Guest post by Danielle Walker, The State of Freedom
The Strait of Hormuz Delivers a Stark Warning
As of late April 2026, Iranian actions and U.S. countermeasures severely constrained traffic through the passage that carries roughly one-fifth of the world’s daily oil. Tankers were rerouted, war-risk insurance premiums spiked, and global supply chains buckled under real pressure.
The stunning defection of the UAE from OPEC and OPEC+ — effective May 1 — marks the biggest fracture in the cartel’s history. Other members are now openly discussing sovereign, market-driven production. This leaves Europe facing mounting uncertainty — dangerously dependent on volatile Middle Eastern oil and gas — while America has both the reserves and the political ability to dramatically scale up domestic production. Yet Brussels still brandishes its Carbon Border Adjustment Mechanism and ESG demands. That leverage has now evaporated. When the flow tightens and chokepoints seize, lectures on carbon taxes and net-zero deadlines ring hollow. Europe needs a reliable supply. Louisiana stands ready to deliver it — on America’s terms.

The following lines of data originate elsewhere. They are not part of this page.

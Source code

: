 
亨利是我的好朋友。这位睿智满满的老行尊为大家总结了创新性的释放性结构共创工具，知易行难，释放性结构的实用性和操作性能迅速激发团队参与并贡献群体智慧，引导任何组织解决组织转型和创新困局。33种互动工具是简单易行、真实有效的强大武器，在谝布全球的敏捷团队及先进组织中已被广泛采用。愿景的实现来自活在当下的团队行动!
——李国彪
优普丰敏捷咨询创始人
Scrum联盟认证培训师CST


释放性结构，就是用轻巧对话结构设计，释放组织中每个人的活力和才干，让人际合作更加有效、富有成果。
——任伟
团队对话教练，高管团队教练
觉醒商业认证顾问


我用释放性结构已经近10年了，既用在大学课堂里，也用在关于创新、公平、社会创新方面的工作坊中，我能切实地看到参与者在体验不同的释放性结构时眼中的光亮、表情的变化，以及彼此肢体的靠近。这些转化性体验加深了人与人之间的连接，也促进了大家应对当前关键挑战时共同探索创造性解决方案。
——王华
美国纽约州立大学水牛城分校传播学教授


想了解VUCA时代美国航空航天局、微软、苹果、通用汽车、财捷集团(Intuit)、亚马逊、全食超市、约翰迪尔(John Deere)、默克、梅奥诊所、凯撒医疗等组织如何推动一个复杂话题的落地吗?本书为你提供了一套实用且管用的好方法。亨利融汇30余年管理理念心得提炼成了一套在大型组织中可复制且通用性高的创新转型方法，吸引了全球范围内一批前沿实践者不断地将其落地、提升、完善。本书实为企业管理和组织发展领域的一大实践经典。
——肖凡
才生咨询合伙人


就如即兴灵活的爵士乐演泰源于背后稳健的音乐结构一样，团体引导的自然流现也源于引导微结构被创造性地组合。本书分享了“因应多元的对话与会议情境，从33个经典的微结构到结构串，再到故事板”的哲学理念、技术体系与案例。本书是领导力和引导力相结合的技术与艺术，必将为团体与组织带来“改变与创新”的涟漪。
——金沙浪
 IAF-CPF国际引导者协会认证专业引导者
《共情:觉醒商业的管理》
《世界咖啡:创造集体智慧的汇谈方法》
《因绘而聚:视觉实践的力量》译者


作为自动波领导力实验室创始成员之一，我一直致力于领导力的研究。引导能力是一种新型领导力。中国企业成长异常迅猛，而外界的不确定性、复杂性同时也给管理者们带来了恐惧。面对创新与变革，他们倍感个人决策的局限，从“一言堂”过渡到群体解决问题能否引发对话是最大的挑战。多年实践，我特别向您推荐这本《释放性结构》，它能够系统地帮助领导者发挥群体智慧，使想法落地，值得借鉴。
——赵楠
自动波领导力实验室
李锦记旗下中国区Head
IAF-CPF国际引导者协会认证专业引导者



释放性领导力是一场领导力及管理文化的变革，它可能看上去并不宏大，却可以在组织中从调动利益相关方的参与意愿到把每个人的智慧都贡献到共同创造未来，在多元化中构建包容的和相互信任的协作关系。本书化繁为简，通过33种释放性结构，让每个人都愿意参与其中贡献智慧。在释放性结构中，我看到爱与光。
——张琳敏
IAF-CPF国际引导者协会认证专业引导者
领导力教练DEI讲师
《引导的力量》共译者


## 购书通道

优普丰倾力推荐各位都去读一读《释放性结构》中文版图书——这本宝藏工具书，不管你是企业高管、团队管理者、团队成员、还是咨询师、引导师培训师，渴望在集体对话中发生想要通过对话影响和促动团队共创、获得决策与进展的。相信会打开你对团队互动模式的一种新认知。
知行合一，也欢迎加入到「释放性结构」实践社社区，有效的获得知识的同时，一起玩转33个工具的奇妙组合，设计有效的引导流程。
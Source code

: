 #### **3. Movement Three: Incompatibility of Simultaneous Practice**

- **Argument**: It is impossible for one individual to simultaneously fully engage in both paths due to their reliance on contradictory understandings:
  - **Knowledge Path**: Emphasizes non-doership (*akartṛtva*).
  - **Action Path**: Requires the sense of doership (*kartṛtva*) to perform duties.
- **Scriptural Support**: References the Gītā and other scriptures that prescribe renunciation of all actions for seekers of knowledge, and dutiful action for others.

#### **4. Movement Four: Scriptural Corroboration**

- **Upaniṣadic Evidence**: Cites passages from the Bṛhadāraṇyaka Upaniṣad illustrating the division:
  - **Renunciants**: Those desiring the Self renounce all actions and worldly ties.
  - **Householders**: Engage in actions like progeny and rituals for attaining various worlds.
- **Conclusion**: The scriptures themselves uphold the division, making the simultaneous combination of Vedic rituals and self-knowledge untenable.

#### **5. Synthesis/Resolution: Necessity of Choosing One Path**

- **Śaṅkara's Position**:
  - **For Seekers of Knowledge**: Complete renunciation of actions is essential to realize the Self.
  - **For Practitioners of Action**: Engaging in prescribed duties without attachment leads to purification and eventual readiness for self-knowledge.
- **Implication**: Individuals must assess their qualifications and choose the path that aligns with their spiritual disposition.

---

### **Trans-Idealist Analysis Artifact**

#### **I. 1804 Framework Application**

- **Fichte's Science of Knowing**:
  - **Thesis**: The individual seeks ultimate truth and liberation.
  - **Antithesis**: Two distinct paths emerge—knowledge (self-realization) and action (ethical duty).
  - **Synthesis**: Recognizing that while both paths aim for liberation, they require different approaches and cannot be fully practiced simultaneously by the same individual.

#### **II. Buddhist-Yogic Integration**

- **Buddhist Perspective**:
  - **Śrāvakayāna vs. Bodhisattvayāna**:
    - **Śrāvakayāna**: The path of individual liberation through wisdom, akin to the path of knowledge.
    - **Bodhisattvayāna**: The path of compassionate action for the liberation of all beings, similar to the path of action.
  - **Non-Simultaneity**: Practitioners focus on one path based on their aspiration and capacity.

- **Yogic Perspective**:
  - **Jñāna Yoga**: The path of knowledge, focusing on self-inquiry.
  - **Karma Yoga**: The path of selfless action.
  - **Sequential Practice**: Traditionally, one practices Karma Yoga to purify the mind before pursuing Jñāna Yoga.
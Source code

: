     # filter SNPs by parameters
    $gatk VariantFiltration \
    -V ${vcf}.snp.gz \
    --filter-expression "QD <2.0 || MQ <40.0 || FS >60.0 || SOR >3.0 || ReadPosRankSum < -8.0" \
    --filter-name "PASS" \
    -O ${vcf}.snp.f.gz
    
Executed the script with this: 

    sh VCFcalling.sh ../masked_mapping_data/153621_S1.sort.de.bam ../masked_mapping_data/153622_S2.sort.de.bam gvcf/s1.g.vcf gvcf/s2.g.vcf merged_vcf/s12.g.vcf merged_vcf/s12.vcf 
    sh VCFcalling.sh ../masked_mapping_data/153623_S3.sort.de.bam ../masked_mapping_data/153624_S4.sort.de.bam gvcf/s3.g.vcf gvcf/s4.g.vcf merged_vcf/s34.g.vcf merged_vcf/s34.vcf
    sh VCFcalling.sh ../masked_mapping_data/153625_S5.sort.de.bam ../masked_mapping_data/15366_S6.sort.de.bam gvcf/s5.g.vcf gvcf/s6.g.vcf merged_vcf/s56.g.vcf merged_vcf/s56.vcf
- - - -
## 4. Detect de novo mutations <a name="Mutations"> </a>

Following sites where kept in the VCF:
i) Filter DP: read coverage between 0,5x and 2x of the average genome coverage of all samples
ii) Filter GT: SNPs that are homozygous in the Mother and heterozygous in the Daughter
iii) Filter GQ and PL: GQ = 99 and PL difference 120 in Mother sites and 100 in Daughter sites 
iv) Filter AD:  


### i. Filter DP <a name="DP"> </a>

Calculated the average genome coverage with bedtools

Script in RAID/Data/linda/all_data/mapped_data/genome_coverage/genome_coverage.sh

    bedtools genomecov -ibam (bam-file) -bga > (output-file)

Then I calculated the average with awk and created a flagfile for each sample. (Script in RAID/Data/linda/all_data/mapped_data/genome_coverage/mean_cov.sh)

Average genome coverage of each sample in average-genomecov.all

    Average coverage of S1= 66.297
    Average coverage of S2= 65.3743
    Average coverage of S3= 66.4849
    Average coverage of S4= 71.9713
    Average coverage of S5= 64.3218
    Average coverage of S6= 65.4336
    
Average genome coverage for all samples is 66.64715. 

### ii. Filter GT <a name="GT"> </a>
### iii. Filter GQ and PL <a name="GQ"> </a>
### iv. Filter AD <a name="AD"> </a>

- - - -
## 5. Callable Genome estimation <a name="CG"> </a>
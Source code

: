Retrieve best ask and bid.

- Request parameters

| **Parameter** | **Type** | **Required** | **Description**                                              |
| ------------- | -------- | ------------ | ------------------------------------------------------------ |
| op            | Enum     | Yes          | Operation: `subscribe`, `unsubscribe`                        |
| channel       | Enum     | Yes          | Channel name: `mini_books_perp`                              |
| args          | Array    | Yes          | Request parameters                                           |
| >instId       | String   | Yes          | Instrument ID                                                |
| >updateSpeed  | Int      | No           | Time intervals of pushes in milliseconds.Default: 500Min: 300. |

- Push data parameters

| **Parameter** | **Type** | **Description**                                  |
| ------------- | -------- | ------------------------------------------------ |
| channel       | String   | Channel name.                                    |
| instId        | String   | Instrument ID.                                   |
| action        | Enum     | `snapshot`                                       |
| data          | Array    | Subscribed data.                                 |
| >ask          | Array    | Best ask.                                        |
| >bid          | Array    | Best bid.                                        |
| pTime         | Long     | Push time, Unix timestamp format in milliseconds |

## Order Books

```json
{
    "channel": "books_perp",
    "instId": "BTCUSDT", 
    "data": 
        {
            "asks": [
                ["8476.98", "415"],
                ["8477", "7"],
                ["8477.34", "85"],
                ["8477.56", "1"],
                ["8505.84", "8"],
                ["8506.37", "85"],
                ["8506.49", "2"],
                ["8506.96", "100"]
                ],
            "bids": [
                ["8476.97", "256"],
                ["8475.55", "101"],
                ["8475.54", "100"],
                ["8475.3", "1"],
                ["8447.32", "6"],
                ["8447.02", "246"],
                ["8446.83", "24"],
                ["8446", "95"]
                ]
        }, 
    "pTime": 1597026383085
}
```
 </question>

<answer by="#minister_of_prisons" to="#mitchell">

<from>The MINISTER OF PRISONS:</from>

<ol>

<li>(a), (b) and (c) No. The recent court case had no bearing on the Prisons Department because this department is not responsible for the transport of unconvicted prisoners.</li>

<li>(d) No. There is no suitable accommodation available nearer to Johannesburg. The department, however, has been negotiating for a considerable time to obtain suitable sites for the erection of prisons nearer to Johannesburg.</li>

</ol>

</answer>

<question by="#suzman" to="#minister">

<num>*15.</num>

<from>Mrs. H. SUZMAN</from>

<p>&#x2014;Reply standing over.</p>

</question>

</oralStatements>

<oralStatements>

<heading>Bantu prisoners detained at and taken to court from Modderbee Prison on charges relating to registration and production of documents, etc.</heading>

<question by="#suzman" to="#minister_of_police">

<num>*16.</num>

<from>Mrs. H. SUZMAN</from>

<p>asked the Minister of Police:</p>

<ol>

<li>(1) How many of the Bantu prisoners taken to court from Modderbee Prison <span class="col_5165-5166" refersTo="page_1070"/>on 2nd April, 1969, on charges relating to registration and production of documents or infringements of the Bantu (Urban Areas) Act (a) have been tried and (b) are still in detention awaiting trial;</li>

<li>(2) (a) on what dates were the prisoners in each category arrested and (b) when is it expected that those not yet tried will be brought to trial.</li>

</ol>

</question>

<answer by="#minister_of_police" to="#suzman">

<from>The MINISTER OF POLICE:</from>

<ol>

California’s Self-Inflicted Refining Collapse
California’s refining base is in freefall. Phillips 66 shuttered its massive Wilmington facility (139,000 bpd) in late 2025. Valero’s Benicia refinery (145,000–170,000 bpd) idled or fully ceased operations by the end of April 2026. These two closures alone wipe out roughly 17% of the state’s remaining refining capacity (EIA data). With California now down to a shrinking handful of operational refineries, the pattern is unmistakable: utilization rates are climbing at the surviving refineries, inventories are tightening, and dependence on imports is growing — at precisely the worst possible moment.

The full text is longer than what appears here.